Likely you need to install the Python library `Faker`

In [1]:
from faker import Factory
from faker import Faker
import pandas as pd
import names
import random
import sys
import math
import numpy as np
import matplotlib.pyplot as plt
from scipy.stats import uniform, norm, beta, weibull_min, rv_discrete
from scipy.spatial.distance import cdist, euclidean

%matplotlib inline

A function of functions for generating the data. *Note that this is meant to generate useable fake data, but not necessarily realistic. Various formulas (e.g., to estimate house value based on income) are the result of googling--nothing should be considered fully justified.* *Also note: The required data of DESaster may not exactly match what is produced by this function; modifications may be required.*

In [2]:
def fake_inputs(tenure, income_values, income_counts, lat0, long0, radius):
    
    num_entities = len(income_values)
    fake = Faker()
    
    def rand_lat_long(lat0, long0, radius, size):                        #Choose your own radius
        radiusInDegrees=radius/111300            
        r = radiusInDegrees
        lat = []
        long = []

        for i in range(1,num_entities):                 #Choose number of Lat Long to be generated

            u = float(random.uniform(0.0,1.0))
            v = float(random.uniform(0.0,1.0))
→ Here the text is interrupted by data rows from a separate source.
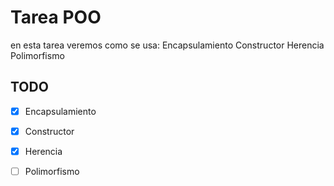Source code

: # Tarea POO

en esta tarea veremos como se usa: Encapsulamiento Constructor Herencia Polimorfismo 

## TODO
- [x] Encapsulamiento
- [x] Constructor
- [x] Herencia
- [ ] Polimorfismo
            w = r * math.sqrt(u)
            t = 2 * math.pi * v
            x = w * math.cos(t) 
            y = w * math.sin(t)

            lat.append(x + lat0)
            long.append(y + long0)

        return lat, long

    def calc_income(income_series, count_series):
        x = income_series
        p_x = count_series / count_series.sum()
        income_dist = rv_discrete(name='Income', values=(x, p_x))
        return income_dist.rvs()

    def calc_savings(income):
        savings_dist = beta(a=2, b=1, loc=5000, scale = 200000)
        max_pdf = savings_dist.pdf(205000)
        inc_pdf = savings_dist.pdf(income)
        savings_rate = 0.25*(inc_pdf / max_pdf)
        return int(savings_rate * income)

    def calc_house_value(income):
        min_house_price_multiplier = 2
        return int(income*uniform.rvs(loc = min_house_price_multiplier, scale = 1))

    def calc_house_area(value):
        dollar_per_sf = 150
        if int(value / dollar_per_sf) < 500:
            return 500
        else:
            return int(value / dollar_per_sf)

    def calc_mortgage_payment(value):
        monthly_rate = 0.05/12
        num_payments = 30*12
        down_payment = 0.1
        loan_value = value - value * down_payment
        return int(-np.pmt(monthly_rate,num_payments, loan_value))

    def set_occupancy(income):
        if income >= 50000:
            return 'Single Family Dwelling'
        elif uniform.rvs(0,1) >= 0.2:
            return 'Single Family Dwelling'
        else:
            return 'Mobile Home'

    def set_listing():
        if uniform.rvs(0,1) >= 0.3333:
            return False
        else:
            return True

    def calc_credit():
        return int(uniform.rvs(550, 300))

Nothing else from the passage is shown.